The Spring Glen House explores the use of prefabricated building systems (e.g. gas station canopies, storefront glazing) to connect with the unique character of a specific place (an abandoned foothills farm in the southern Catskills).

The contemporary American built environment is dominated by the architecture of merchandizing: prefabricated building systems that speak to us with a familiar voice, creating corporate identities in whatever place we find ourselves. McDonald's and Mobil wave and shout a friendly roadside greeting. Cracker Barrel and Comfort Inn are just a bit more reserved. They all want to be sure we recognize them and know exactly what to expect. So the prefabricated systems from which they are built send the same message: day or night, season to season, sea coast or heartland.

The building systems that make up this architecture of merchandizing not only speak clearly; they fundamentally change the process of building. They are ingenious, efficient and economical. They are manufactured from huge material stockpiles purchased with great buying leverage, fabricated from duplicate parts, and produced from repetitive processes. Once fabricated, they are shipped to prepared sites and assembled in a matter of hours, often in locations too remote for traditional construction practices. Similar systems and approaches now create offices, houses, cars, airplanes and most other built environments.

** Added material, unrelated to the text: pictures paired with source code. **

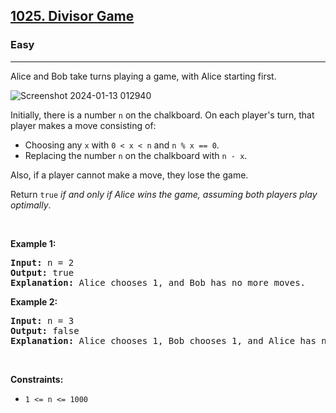 <h2><a href="https://leetcode.com/problems/divisor-game/">1025. Divisor Game</a></h2><h3>Easy</h3><hr><div><p>Alice and Bob take turns playing a game, with Alice starting first.</p>


![Screenshot 2024-01-13 012940](https://github.com/ArunavaCoderEm/LeetCode_GODARD/assets/121813676/32f3eab9-f3e2-456e-8e0c-15a53fe2d354)

<p>Initially, there is a number <code>n</code> on the chalkboard. On each player's turn, that player makes a move consisting of:</p>

<ul>
	<li>Choosing any <code>x</code> with <code>0 &lt; x &lt; n</code> and <code>n % x == 0</code>.</li>
	<li>Replacing the number <code>n</code> on the chalkboard with <code>n - x</code>.</li>
</ul>

<p>Also, if a player cannot make a move, they lose the game.</p>

<p>Return <code>true</code> <em>if and only if Alice wins the game, assuming both players play optimally</em>.</p>

<p>&nbsp;</p>
<p><strong class="example">Example 1:</strong></p>

<pre><strong>Input:</strong> n = 2
<strong>Output:</strong> true
<strong>Explanation:</strong> Alice chooses 1, and Bob has no more moves.
</pre>

<p><strong class="example">Example 2:</strong></p>

<pre><strong>Input:</strong> n = 3
<strong>Output:</strong> false
<strong>Explanation:</strong> Alice chooses 1, Bob chooses 1, and Alice has no more moves.
</pre>

<p>&nbsp;</p>
<p><strong>Constraints:</strong></p>

<ul>
	<li><code>1 &lt;= n &lt;= 1000</code></li>
</ul>
</div>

But just as the process of building has fundamentally changed, so too has the relationship to place. The sameness of the prefabricated systems and processes homogenizes the landscape, blurring, muting and concealing the unique identity of any specific locale. We are eating at Applebee's or shopping at Barnes and Noble or sleeping at The Comfort Inn and it no longer matters where. The food is familiar, the bed identical and the books are the same from Albany to Albuquerque. The genus loci of the place have been replaced by a chain's identity. Local materials and site crafted constructs are replaced by remotely fabricated systems. But, which way is north? Where will the sun rise tomorrow? How does this building touch the earth? Who was here before me and what wisdom did they leave behind? How does this building help me connect with this place and understand how I am a part of it?

The Spring Glen House is being built in the southern foothills of the Catskills, on land that was once a farm. Clearing and brushing reveals stone walls and ledge outcroppings that still organize the 90 acres of rolling hillsides. The south slopes still hold traces of farm roads, orchards and berry fields. Old foundations and historic photographs document a large farm house and even larger barns; two small machinery barns and an ice house remain. The house and perhaps the barns were likely built from 19th century pattern books, another form of prefabricated construction. It is a place now remote with minimal site construction resources available.

The intent is to build a new house in Spring Glen and to connect in fundamental ways to this unique place, to become a part of its physical and cultural topography.

The experiment is to do so with prefabricated systems, remotely manufactured, transported to Spring Glen and assembled on the site.

Using mass produced prefabricated systems to build the Spring Glen House attempts to realize the inherent advantages of economy, fabrication in controlled environments and facilitation of construction in remote locations. Using these systems also asks that they be adapted to atypical conditions and that they interact with their surroundings in new ways. Both the design and building processes must be carefully considered and orchestrated toward these ends.